# Combine Raw Datasets

This notebook combines multiple raw CSV datasets into a unified format and runs ingredient NER inference to extract ingredients from raw text.

## Overview

The `combine_raw_datasets.py` script:
1. Reads multiple CSV files from `data/raw/`
2. Extracts ingredients and cuisine columns (with intelligent column detection)
3. Combines all datasets into a single DataFrame with standardized columns
4. Runs ingredient NER inference to extract normalized ingredients from raw text
5. Outputs a combined parquet file with `inferred_ingredients` and `encoded_ingredients` columns

## Workflow Steps

1. **Dataset Discovery**: Finds all CSV files in the raw data directory
2. **Column Detection**: Automatically detects ingredients and cuisine columns (case-insensitive)
3. **Cuisine Extraction**: Extracts cuisine labels from various formats (lists, strings, text columns)
4. **Data Combination**: Merges all datasets with Dataset_ID tracking
5. **NER Inference**: Applies trained ingredient NER model to extract ingredients from raw text
6. **Output**: Saves combined dataset as parquet file


In [1]:
# Setup: Add pipeline to path
import sys
from pathlib import Path

# Add pipeline directory to path
pipeline_root = Path.cwd().parent.parent / "pipeline"
if str(pipeline_root) not in sys.path:
    sys.path.insert(0, str(pipeline_root))

print(f"Pipeline root: {pipeline_root}")
print(f"Python path includes: {pipeline_root.exists()}")


Pipeline root: c:\Users\georg.DESKTOP-2FS9VF1\source\repos\699-capstone-team14\preprocess_pipeline\pipeline
Python path includes: True


## Step 1: Import Required Modules


In [2]:
import argparse
import logging
from pathlib import Path
import pandas as pd

# Import from pipeline scripts
from common.logging_setup import setup_logging

# Set up logging
logging.basicConfig(
    level=logging.INFO,
    format="[%(asctime)s] %(levelname)s %(name)s: %(message)s",
    datefmt="%Y-%m-%d %H:%M:%S",
)
logger = logging.getLogger(__name__)


## Step 2: Configure Paths

Set the input directory (raw CSV files) and output path for the combined dataset.


In [3]:
# Configuration
data_dir = Path("./data/raw")
output_path = Path("./data/combined_raw_datasets.parquet")
inference_config = Path("./pipeline/config/ingredient_ner_inference.yaml")
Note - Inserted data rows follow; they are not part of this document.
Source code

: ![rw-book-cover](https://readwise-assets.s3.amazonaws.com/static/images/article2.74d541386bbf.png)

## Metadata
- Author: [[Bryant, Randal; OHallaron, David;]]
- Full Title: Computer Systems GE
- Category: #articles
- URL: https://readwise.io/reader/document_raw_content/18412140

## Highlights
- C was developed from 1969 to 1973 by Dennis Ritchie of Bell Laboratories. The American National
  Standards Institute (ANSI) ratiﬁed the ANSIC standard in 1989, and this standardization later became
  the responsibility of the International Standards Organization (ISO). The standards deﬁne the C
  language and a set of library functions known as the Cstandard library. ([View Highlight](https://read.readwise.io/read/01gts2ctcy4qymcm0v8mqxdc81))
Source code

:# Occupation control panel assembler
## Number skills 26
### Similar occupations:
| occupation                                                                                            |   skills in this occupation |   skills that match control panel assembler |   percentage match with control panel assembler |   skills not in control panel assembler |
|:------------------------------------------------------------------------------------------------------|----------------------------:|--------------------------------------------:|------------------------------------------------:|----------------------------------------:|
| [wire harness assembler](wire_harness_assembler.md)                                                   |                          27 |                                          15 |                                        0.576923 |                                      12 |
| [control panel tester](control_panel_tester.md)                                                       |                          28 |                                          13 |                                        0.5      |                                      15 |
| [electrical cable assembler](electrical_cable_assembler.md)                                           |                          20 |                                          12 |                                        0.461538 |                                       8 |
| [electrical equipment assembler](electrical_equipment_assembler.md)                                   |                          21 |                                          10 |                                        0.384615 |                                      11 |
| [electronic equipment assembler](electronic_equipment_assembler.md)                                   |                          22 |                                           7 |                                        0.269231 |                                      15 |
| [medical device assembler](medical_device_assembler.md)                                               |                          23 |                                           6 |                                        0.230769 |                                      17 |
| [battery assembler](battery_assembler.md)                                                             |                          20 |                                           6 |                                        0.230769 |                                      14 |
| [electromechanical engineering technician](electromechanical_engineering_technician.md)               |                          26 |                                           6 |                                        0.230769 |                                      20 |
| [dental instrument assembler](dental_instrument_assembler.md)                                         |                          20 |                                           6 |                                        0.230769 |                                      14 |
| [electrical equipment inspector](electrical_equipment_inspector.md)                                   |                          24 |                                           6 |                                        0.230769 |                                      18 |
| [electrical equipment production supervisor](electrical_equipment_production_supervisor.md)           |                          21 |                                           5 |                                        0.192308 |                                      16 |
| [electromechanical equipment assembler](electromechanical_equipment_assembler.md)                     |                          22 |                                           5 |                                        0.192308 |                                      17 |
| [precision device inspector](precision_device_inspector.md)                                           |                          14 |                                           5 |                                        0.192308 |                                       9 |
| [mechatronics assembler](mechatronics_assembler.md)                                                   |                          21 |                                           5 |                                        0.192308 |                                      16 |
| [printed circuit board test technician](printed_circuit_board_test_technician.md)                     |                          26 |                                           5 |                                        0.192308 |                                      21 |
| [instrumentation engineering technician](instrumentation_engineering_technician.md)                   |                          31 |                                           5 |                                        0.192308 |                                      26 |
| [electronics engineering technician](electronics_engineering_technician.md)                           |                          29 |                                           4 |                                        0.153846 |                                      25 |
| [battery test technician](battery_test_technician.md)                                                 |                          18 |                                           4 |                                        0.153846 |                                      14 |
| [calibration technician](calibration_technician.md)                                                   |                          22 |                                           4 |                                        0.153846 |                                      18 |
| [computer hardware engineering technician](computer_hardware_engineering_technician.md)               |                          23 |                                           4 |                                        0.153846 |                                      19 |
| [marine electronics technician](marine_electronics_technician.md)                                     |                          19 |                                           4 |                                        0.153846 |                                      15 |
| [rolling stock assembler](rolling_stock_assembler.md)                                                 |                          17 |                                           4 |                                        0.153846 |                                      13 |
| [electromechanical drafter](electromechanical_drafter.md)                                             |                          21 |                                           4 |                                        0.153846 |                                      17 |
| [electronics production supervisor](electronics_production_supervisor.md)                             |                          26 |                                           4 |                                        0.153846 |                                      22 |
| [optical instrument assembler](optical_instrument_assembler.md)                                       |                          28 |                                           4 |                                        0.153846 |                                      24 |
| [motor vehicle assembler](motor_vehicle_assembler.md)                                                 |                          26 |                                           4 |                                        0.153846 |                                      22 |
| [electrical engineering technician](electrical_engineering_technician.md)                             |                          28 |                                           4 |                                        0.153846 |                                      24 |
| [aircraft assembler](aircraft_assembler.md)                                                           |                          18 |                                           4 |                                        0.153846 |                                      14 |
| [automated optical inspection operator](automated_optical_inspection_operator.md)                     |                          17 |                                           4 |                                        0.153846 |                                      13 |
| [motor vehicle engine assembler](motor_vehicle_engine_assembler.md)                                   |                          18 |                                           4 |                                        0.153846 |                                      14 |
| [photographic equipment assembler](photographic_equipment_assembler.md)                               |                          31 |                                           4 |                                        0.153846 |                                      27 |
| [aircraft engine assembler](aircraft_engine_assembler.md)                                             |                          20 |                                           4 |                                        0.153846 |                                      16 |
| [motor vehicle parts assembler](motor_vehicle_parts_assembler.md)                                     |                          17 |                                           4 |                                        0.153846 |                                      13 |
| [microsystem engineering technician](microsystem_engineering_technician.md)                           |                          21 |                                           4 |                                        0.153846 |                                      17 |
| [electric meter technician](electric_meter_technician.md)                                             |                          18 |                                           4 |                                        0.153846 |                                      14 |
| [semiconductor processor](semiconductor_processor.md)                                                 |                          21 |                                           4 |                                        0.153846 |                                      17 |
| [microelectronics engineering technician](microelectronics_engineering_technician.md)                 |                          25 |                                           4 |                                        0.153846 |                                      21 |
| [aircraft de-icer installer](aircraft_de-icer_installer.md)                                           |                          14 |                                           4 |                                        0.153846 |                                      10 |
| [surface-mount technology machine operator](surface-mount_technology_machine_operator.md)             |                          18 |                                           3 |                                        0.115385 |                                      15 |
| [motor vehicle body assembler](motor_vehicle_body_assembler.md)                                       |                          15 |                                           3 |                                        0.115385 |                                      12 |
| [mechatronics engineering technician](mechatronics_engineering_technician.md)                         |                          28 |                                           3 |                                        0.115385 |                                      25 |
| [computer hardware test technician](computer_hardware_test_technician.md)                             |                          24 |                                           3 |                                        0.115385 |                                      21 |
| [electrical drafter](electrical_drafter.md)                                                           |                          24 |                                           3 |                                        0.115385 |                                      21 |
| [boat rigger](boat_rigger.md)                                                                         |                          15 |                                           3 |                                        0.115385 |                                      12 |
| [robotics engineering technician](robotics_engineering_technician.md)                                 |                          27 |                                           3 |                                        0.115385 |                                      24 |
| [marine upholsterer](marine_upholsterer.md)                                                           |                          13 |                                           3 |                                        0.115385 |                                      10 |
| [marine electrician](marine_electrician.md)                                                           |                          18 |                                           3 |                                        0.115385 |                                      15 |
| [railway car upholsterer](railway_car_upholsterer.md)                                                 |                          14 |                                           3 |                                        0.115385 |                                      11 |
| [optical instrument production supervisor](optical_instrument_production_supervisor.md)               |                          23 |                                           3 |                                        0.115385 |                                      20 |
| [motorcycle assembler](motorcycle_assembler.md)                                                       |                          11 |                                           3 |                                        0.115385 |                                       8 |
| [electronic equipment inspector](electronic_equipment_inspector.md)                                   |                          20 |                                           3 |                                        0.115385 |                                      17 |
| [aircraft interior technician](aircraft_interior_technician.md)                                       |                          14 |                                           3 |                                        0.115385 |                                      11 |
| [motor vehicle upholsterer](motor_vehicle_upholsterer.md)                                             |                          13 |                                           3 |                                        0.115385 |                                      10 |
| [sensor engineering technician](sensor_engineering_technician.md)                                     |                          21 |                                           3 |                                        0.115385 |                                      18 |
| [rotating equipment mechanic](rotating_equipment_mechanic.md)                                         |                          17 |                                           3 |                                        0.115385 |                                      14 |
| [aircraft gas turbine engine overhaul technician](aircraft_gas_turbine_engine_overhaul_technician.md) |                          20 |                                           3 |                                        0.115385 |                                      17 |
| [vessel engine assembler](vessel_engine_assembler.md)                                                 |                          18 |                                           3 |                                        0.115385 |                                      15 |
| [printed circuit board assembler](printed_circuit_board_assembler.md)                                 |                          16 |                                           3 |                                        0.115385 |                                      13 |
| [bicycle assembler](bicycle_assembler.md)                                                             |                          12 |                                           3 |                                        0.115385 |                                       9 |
# Check if directories exist
print(f"Data directory: {data_dir} (exists: {data_dir.exists()})")
print(f"Output path: {output_path}")
print(f"Inference config: {inference_config} (exists: {inference_config.exists()})")


Data directory: data\raw (exists: False)
Output path: data\combined_raw_datasets.parquet
Inference config: pipeline\config\ingredient_ner_inference.yaml (exists: False)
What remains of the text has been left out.